Hopefully, if the snowdrops are growing well, a dormant single-nosed bulb planted in the autumn will produce an offset in the next growing season. This offset, if left undisturbed should then grow into a fully sized bulb the following growing season.
Examples of mature bulbs with an offset
Clumps of snowdrops require regular lifting in order to split up and divide the bulbs, so giving them the space that they need. Regular lifting, preferably every two or three years is also a good way to keep a check on the health of the bulbs, allowing the early removal of any diseased or damaged bulbs.

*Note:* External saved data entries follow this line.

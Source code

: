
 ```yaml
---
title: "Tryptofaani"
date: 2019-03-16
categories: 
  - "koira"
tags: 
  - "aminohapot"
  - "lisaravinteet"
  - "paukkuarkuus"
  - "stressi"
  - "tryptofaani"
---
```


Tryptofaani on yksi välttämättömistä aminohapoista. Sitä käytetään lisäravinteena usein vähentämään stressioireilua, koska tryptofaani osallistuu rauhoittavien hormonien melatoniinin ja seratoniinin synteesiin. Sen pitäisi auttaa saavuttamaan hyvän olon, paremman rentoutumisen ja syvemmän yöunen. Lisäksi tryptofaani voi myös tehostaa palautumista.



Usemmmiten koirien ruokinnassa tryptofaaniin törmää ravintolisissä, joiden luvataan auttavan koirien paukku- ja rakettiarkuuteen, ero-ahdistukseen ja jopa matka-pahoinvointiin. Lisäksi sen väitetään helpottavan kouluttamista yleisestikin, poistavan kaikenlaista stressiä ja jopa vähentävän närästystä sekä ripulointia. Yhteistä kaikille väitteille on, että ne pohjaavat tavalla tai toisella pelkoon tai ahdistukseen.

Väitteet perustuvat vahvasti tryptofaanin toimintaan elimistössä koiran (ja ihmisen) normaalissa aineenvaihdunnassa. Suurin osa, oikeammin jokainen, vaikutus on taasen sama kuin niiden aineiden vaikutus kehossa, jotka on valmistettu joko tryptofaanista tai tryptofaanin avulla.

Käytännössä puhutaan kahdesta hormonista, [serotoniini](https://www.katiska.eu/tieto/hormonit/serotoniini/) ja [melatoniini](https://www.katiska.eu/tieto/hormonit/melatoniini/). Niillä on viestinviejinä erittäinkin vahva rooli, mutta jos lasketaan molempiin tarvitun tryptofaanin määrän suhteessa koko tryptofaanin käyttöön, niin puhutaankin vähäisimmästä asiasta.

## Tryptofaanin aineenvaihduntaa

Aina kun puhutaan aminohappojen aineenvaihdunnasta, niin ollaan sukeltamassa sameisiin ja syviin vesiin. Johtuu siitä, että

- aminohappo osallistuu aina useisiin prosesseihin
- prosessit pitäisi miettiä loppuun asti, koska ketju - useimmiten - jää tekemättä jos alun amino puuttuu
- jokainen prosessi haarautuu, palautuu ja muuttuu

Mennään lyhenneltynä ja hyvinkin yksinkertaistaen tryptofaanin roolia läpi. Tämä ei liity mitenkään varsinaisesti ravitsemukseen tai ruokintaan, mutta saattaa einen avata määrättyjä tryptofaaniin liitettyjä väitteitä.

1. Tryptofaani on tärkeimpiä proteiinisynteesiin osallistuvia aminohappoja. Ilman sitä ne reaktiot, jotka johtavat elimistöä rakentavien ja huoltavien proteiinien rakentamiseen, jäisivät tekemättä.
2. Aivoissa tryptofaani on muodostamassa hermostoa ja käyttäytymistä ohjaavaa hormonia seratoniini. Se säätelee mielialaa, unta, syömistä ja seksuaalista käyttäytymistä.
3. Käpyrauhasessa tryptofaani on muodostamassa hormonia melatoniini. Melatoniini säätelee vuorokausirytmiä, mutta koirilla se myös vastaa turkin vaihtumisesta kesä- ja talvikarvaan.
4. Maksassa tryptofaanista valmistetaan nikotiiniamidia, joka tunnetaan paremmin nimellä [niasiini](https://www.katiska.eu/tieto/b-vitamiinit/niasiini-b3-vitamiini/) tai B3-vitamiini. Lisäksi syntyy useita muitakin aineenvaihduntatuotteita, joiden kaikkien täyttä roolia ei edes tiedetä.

Dividing the clumps can either be performed when the bulbs are dormant or in full growth. On lifting the clump some offsets will naturally detach themselves from the parent bulb or they can be removed with a little help. Never pull off the offset as this can cause damage to the basal plate. Gently tease the bulb and offset apart and cut through the basal plate with a sterilised scalpel (one dipped in meths is ideal), dust the wound on the parent bulb and offset with yellow sulphur powder. Occasionally strong growing snowdrops, as in the case of some elwesii will produce a ring of offsets which completely encircle the bulb. In this case I would remove the offsets; if left to grow unhindered they can squeeze the parent bulb so much that it will not survive.
If dividing a clump while still in growth then extra care will be needed so as not to damage the soft bulb or break off any of the roots. The clump will be easier to handle if all the soil is washed off first. Try not to leave the bulbs out of the ground for any length of time to avoid the roots from drying out.